My “tween-aged” daughter has caught the cooking and baking bug, and I’m more than happy to teach her. Recently, I taught her how to make these browned-butter chocolate-chip cookies. She’s a quick learner; she made these almost completely by herself. (She only needed help with the browning of the butter.)
I have so much fun teaching her and spending time with her in the kitchen! I’m also getting lots of practice for my other love: teaching kids how to cook and bake. I hope to start offering a lot more cooking classes for people of all ages, but it’s kids and teenagers I enjoy teaching the most. I’ve already taught a few classes for teenagers…and loved it! Anyway, keep reading for all the ins and outs of this outstanding cookie recipe…
The element that sends these beauties over the moon is browned butter. Delicious and nutty, it imparts a rich, caramelized layer of flavor to the cookie.

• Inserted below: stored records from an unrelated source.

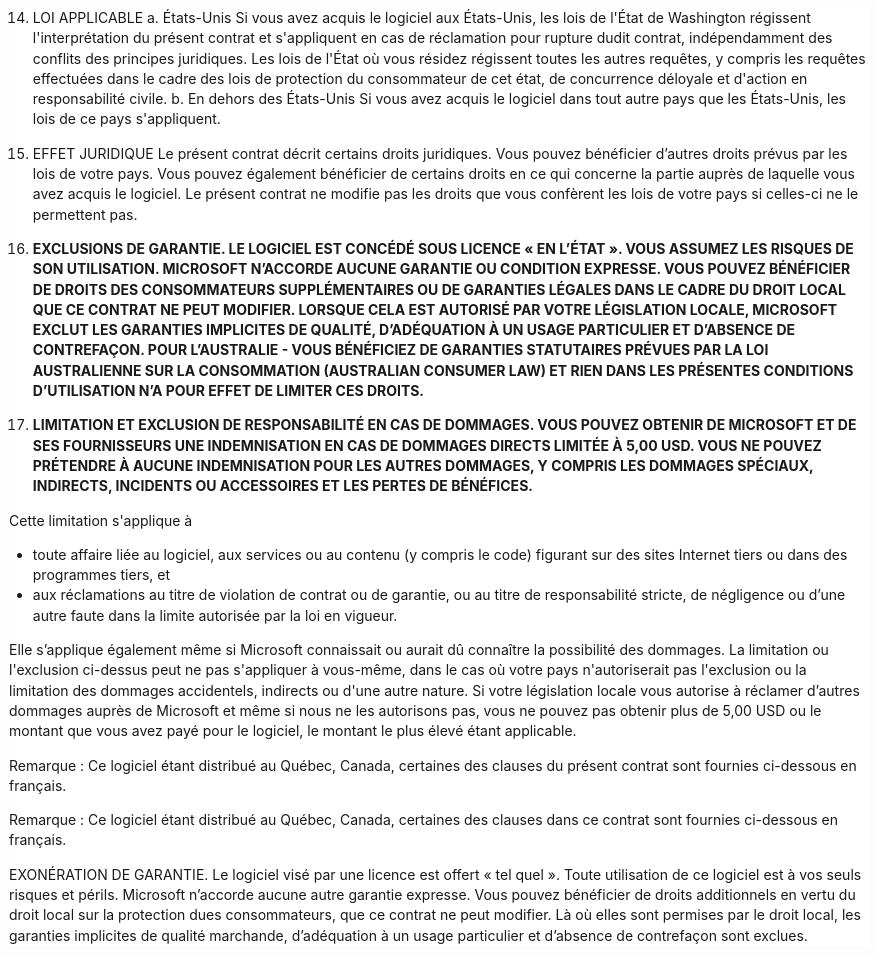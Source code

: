 14. <g id="1" ctype="x-strong">LOI APPLICABLE</g>
  a. États-Unis Si vous avez acquis le logiciel aux États-Unis, les lois de l'État de Washington régissent l'interprétation du présent contrat et s'appliquent en cas de réclamation pour rupture dudit contrat, indépendamment des conflits des principes juridiques. Les lois de l'État où vous résidez régissent toutes les autres requêtes, y compris les requêtes effectuées dans le cadre des lois de protection du consommateur de cet état, de concurrence déloyale et d'action en responsabilité civile.
  b. En dehors des États-Unis Si vous avez acquis le logiciel dans tout autre pays que les États-Unis, les lois de ce pays s'appliquent.

15. <g id="1" ctype="x-strong">EFFET JURIDIQUE</g>
  Le présent contrat décrit certains droits juridiques. Vous pouvez bénéficier d’autres droits prévus par les lois de votre pays. Vous pouvez également bénéficier de certains droits en ce qui concerne la partie auprès de laquelle vous avez acquis le logiciel. Le présent contrat ne modifie pas les droits que vous confèrent les lois de votre pays si celles-ci ne le permettent pas.

16. **EXCLUSIONS DE GARANTIE. LE LOGICIEL EST CONCÉDÉ SOUS LICENCE « EN L’ÉTAT ». VOUS ASSUMEZ LES RISQUES DE SON UTILISATION. MICROSOFT N’ACCORDE AUCUNE GARANTIE OU CONDITION EXPRESSE. VOUS POUVEZ BÉNÉFICIER DE DROITS DES CONSOMMATEURS SUPPLÉMENTAIRES OU DE GARANTIES LÉGALES DANS LE CADRE DU DROIT LOCAL QUE CE CONTRAT NE PEUT MODIFIER. LORSQUE CELA EST AUTORISÉ PAR VOTRE LÉGISLATION LOCALE, MICROSOFT EXCLUT LES GARANTIES IMPLICITES DE QUALITÉ, D’ADÉQUATION À UN USAGE PARTICULIER ET D’ABSENCE DE CONTREFAÇON.
POUR L’AUSTRALIE - VOUS BÉNÉFICIEZ DE GARANTIES STATUTAIRES PRÉVUES PAR LA LOI AUSTRALIENNE SUR LA CONSOMMATION (AUSTRALIAN CONSUMER LAW) ET RIEN DANS LES PRÉSENTES CONDITIONS D’UTILISATION N’A POUR EFFET DE LIMITER CES DROITS.**

17. **LIMITATION ET EXCLUSION DE RESPONSABILITÉ EN CAS DE DOMMAGES. VOUS POUVEZ OBTENIR DE MICROSOFT ET DE SES FOURNISSEURS UNE INDEMNISATION EN CAS DE DOMMAGES DIRECTS LIMITÉE À 5,00 USD. VOUS NE POUVEZ PRÉTENDRE À AUCUNE INDEMNISATION POUR LES AUTRES DOMMAGES, Y COMPRIS LES DOMMAGES SPÉCIAUX, INDIRECTS, INCIDENTS OU ACCESSOIRES ET LES PERTES DE BÉNÉFICES.**

  Cette limitation s'applique à
  *  toute affaire liée au logiciel, aux services ou au contenu (y compris le code) figurant sur des sites Internet tiers ou dans des programmes tiers, et
  *  aux réclamations au titre de violation de contrat ou de garantie, ou au titre de responsabilité stricte, de négligence ou d’une autre faute dans la limite autorisée par la loi en vigueur.

  Elle s’applique également même si Microsoft connaissait ou aurait dû connaître la possibilité des dommages. La limitation ou l'exclusion ci-dessus peut ne pas s'appliquer à vous-même, dans le cas où votre pays n'autoriserait pas l'exclusion ou la limitation des dommages accidentels, indirects ou d'une autre nature. Si votre législation locale vous autorise à réclamer d’autres dommages auprès de Microsoft et même si nous ne les autorisons pas, vous ne pouvez pas obtenir plus de 5,00 USD ou le montant que vous avez payé pour le logiciel, le montant le plus élevé étant applicable.

<g id="1" ctype="x-strong">Remarque : Ce logiciel étant distribué au Québec, Canada, certaines des clauses du présent contrat sont fournies ci-dessous en français.</g>

<g id="1" ctype="x-strong">Remarque : Ce logiciel étant distribué au Québec, Canada, certaines des clauses dans ce contrat sont fournies ci-dessous en français.</g>

<g id="1" ctype="x-strong">EXONÉRATION DE GARANTIE.</g> Le logiciel visé par une licence est offert « tel quel ». Toute utilisation de ce logiciel est à vos seuls risques et périls. Microsoft n’accorde aucune autre garantie expresse. Vous pouvez bénéficier de droits additionnels en vertu du droit local sur la protection dues consommateurs, que ce contrat ne peut modifier. Là où elles sont permises par le droit local, les garanties implicites de qualité marchande, d’adéquation à un usage particulier et d’absence de contrefaçon sont exclues.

It’s an extra step in the dough making, but it doesn’t take very long at all: about 5 minutes. You do, however, need to allow it to cool to room temperature before adding it to the dough. It’s a great idea to brown the butter, transfer it to a heatproof bowl, then soon after, start the dough-making process. A note about the chocolate: you can use chocolate chips and finish with a delicious product, or you can do what I’ve done in the past – cut some quality chocolate into small chunks and add it to the dough. Some markets also sell chocolate already cut into chunks. Don’t skip the chilling step after the dough is made. If it is too warm, it will spread too much on the pan. Fifteen minutes of chilling is usually plenty for scooped or sliced cookies before baking. One other note: I like to flatten the cookies very gently with my fingers or palm of my hand (moistened very slightly with water) because that helps to achieve a beautifully crisp yet chewy final product.
My daughter and I made two sizes this last time around: the typical size you make by dropping heaping teaspoonfuls…and GIGANTICUS MAXIMUS MONDO CRAZYTOWN size! These were for a special cookie-ice cream sundae we served at a recent family get-together. They were a huge hit…literally.

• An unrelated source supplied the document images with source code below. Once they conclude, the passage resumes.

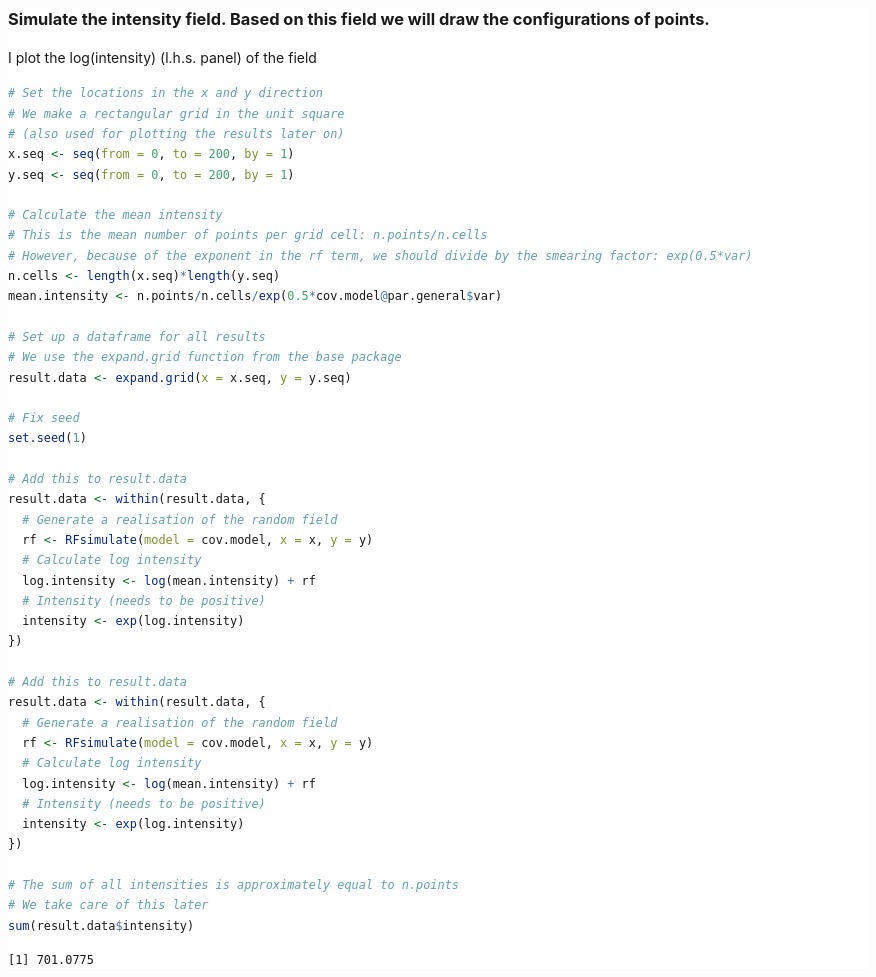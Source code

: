 ### Simulate the intensity field. Based on this field we will draw the configurations of points.

I plot the log(intensity) (l.h.s. panel) of the field

``` r
# Set the locations in the x and y direction
# We make a rectangular grid in the unit square
# (also used for plotting the results later on)
x.seq <- seq(from = 0, to = 200, by = 1)
y.seq <- seq(from = 0, to = 200, by = 1)

# Calculate the mean intensity
# This is the mean number of points per grid cell: n.points/n.cells
# However, because of the exponent in the rf term, we should divide by the smearing factor: exp(0.5*var)
n.cells <- length(x.seq)*length(y.seq)
mean.intensity <- n.points/n.cells/exp(0.5*cov.model@par.general$var)

# Set up a dataframe for all results
# We use the expand.grid function from the base package
result.data <- expand.grid(x = x.seq, y = y.seq)

# Fix seed
set.seed(1)

# Add this to result.data
result.data <- within(result.data, {
  # Generate a realisation of the random field
  rf <- RFsimulate(model = cov.model, x = x, y = y)
  # Calculate log intensity
  log.intensity <- log(mean.intensity) + rf
  # Intensity (needs to be positive)
  intensity <- exp(log.intensity)
})

# Add this to result.data
result.data <- within(result.data, {
  # Generate a realisation of the random field
  rf <- RFsimulate(model = cov.model, x = x, y = y)
  # Calculate log intensity
  log.intensity <- log(mean.intensity) + rf
  # Intensity (needs to be positive)
  intensity <- exp(log.intensity)
})

# The sum of all intensities is approximately equal to n.points
# We take care of this later
sum(result.data$intensity)
```

    [1] 701.0775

These cookies can go horribly wrong if a few important rules are not heeded. The most common mistake I see is overbaking. Too long in the oven, and a delectable morsel turns into a hockey puck. It can happen in an instant. Cookies almost always need less time in the oven than you think. It’s actually a great idea to take them out when they still seem a tad underdone. The cookies continue to cook a bit while cooling on the tray, so once you transfer them to a cooling rack, they’re are perfectly cooked.
The other error I sometimes see is overmixing. Some home bakers feel the need to mix the dough until it is so well-blended that the chocolate chips start bleeding into the dough! A great rule of thumb follows: as soon as you add any gluten flour to most doughs and batters, make sure to mix only until just blended. Too much mixing at this point, and you’ll get a tough, chewy, or dry final product.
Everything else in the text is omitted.